Will the Chinese Dragon breathe fire on the UK motor industry?

Ever heard of Luxgen, Geely or Beijing Automotive? What about Great Wall Motors, Foton or Chery?

If like me you’re a car saddo, then perhaps you have.

But for the vast majority of people not afflicted by the condition, the names will mean nothing – yet.

But one day they will.

2012 will see the Chinese nation celebrate the Year of the Dragon – its motto, I Reign. With its never-ending rise in the Far East’s dominance manufacturers unfamiliar to us now could soon have models on our streets in droves.

Cheap labour, an occasional disregard for copyright law and tendency to resist democracy mean they can knock ‘em out for peanuts.

The Chinese of course already have a presence here. The shiny new MGs launched earlier this year are products of SAIC, the Shanghai Automotive Industry Corporation.

Fancy getting behind the wheel of a Volvo in 2012? I’m sure the bosses at Geely Automobile, just down the road from SAIC, would be delighted.

I suspect we’re on the verge of something similar to what happened 40 years ago when Japanese motors began to appear here, the laughs and ridicule as such odd-looking motors as the Datsun 120Y Fastback trundled by.

But plenty of people were gradually won over by their reliability, price and generous kit.

The driving glove brigade never fancied them of course, at least not initially. But the homegrown industry’s response to the foreign threat was pathetic in the extreme and relied largely on applying plastic Union Jacks (okay, pedants, Union Flags) to the bodywork.

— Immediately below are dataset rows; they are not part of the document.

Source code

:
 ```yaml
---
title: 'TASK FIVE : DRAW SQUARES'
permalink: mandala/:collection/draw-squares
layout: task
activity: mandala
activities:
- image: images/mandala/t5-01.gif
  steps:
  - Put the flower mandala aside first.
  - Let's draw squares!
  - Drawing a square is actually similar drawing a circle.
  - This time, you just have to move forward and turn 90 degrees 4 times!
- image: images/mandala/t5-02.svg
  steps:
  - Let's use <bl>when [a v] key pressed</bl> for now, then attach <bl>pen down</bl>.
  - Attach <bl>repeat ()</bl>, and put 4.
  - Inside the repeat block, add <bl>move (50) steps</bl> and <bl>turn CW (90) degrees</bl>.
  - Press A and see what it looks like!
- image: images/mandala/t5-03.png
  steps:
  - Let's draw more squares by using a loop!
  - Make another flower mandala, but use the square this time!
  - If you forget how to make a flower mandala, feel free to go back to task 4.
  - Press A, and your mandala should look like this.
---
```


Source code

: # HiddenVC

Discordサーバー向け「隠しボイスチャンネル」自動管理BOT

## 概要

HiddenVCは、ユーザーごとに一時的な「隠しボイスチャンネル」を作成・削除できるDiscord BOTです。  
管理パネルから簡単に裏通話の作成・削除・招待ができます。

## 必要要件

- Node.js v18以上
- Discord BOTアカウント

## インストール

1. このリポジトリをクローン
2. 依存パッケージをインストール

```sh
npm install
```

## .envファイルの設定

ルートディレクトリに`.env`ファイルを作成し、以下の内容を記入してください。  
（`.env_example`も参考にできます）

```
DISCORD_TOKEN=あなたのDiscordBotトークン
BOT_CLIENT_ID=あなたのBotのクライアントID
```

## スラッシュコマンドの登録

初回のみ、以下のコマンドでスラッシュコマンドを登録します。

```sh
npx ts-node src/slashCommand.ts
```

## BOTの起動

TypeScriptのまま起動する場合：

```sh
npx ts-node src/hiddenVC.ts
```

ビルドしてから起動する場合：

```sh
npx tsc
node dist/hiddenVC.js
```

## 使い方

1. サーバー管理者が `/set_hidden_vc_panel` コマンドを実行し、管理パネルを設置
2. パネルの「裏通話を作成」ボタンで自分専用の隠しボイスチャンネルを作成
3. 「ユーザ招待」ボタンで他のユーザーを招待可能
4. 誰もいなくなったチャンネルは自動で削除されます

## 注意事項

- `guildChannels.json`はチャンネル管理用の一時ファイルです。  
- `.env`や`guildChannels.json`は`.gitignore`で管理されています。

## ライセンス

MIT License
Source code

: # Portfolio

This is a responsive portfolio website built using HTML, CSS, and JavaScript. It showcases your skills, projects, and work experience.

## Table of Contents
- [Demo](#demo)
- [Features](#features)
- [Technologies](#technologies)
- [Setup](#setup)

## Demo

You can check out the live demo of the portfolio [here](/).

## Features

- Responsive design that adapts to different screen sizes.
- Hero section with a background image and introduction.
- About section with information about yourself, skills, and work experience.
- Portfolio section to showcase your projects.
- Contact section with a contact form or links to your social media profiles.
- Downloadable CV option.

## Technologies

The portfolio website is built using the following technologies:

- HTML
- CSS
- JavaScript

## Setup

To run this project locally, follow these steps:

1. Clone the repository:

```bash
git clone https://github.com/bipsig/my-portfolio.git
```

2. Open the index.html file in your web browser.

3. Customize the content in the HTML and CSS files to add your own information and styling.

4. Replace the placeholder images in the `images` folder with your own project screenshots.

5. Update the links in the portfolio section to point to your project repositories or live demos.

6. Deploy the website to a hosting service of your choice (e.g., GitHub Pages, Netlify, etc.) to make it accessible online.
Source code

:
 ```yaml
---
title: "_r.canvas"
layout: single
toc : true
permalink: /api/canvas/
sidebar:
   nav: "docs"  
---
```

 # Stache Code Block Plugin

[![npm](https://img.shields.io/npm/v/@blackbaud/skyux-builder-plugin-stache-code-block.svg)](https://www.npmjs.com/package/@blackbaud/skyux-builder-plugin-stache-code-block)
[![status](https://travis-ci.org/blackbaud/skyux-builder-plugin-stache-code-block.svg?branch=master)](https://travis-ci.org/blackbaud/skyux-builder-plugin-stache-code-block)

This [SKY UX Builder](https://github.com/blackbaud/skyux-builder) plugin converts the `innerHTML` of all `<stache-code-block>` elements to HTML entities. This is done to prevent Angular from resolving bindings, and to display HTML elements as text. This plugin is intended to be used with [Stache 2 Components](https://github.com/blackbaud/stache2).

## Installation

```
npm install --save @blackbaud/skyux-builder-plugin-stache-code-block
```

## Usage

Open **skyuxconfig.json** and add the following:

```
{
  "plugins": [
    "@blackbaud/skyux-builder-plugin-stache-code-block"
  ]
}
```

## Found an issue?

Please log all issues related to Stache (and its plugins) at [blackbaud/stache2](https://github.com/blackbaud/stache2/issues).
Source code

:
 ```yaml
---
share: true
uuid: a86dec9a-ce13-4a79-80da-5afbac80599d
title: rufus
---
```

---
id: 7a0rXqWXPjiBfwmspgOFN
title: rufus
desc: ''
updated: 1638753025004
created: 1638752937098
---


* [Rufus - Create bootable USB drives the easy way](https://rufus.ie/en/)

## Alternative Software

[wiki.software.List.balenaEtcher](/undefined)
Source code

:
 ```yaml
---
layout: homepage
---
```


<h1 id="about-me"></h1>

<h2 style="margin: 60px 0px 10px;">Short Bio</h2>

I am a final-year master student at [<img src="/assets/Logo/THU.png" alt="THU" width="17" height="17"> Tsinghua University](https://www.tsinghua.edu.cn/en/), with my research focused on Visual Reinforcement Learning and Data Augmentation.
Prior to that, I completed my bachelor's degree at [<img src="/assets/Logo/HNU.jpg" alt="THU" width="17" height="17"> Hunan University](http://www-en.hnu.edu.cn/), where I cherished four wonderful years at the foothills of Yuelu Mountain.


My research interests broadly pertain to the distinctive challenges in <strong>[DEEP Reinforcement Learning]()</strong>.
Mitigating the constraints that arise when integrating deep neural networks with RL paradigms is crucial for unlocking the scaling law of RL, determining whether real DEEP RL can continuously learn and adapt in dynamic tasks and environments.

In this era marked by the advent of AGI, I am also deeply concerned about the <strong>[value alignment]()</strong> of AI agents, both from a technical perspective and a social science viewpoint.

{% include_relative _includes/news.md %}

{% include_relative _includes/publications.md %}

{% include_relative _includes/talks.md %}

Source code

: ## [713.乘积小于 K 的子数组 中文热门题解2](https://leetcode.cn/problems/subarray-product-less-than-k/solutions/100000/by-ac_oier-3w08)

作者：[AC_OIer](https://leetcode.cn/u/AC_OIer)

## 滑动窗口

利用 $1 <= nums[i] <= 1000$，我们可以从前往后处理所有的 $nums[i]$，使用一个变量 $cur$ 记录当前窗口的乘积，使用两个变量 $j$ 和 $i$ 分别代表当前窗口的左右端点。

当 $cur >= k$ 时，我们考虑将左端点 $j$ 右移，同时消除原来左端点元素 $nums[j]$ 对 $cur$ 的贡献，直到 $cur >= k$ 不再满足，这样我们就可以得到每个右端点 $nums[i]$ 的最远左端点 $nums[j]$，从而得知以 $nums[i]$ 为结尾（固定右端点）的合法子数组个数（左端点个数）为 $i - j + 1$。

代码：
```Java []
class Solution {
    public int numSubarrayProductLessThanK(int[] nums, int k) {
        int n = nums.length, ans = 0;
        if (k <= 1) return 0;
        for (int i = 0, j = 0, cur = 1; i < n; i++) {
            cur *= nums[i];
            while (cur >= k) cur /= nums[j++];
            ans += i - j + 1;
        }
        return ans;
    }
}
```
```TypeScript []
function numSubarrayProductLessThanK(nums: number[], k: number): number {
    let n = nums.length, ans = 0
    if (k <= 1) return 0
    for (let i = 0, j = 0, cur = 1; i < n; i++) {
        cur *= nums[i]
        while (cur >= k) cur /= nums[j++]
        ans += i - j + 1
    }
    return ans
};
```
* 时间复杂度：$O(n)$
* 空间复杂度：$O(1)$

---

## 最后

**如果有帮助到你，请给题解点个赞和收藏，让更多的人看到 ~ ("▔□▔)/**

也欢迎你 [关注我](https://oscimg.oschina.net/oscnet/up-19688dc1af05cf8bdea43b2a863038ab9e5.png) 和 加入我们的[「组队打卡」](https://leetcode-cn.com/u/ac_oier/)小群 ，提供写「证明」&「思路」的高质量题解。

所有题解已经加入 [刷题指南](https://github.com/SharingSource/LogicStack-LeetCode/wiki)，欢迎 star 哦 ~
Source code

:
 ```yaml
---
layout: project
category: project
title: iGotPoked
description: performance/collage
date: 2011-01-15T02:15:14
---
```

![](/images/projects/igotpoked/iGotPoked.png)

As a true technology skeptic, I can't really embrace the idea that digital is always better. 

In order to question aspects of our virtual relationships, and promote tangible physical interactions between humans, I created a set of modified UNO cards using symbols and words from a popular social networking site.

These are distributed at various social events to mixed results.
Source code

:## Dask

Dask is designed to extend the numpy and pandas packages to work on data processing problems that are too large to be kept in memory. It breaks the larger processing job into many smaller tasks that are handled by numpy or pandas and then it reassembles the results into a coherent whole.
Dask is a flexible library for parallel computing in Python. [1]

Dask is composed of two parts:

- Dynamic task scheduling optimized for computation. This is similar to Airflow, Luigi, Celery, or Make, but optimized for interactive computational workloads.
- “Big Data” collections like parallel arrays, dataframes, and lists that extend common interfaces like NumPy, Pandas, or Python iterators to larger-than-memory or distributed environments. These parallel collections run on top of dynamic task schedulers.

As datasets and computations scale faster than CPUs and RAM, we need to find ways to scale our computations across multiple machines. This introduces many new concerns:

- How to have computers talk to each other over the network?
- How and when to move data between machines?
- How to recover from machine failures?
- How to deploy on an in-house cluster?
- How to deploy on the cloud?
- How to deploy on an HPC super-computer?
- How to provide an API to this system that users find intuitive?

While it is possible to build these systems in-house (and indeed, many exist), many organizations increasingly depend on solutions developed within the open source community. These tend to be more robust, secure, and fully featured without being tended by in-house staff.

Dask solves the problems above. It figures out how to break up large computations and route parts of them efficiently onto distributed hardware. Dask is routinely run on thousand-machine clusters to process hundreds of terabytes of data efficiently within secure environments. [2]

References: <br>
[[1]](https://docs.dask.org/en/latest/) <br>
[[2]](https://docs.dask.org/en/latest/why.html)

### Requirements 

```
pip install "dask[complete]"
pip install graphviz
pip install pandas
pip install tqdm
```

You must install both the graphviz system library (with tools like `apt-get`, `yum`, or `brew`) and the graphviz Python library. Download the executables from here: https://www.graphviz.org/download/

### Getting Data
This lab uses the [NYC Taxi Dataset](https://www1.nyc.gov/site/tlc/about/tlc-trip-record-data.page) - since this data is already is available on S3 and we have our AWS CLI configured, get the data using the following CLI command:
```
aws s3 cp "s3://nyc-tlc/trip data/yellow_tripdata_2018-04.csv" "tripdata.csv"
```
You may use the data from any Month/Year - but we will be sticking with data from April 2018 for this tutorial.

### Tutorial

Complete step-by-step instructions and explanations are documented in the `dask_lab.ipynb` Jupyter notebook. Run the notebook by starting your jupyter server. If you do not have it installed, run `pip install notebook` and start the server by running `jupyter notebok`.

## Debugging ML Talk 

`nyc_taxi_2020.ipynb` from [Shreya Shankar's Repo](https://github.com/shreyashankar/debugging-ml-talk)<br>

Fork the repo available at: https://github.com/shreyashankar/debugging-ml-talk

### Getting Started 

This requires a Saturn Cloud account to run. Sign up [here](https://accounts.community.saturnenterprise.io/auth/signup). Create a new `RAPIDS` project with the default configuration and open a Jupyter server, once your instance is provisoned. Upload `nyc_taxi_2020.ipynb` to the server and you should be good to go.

The greatest example was the CityRover, in reality nothing more than a Tata Indicar, built in India and sold here at about ten times the price it would be in Mumbai.

The car was so bad Rover refused to let Top Gear test drive it on camera yet the firm was happy enough to flog them to little old ladies who knew no better and probably believed they were doing their bit for Britain.

Rover 75s, by the way, can now be bought again in China where the model’s been tweaked a bit and re-badged Roewe.

It’s built by SAIC and is essentially the same car as the ‘new’ MG.

The coming few years promise to be fascinating for observers such as myself. For those inside the industry it could prove to be a case of boom or bust.

Let’s just hope we get some decent motors out of it all and that Britain’s workforce has a share of the action.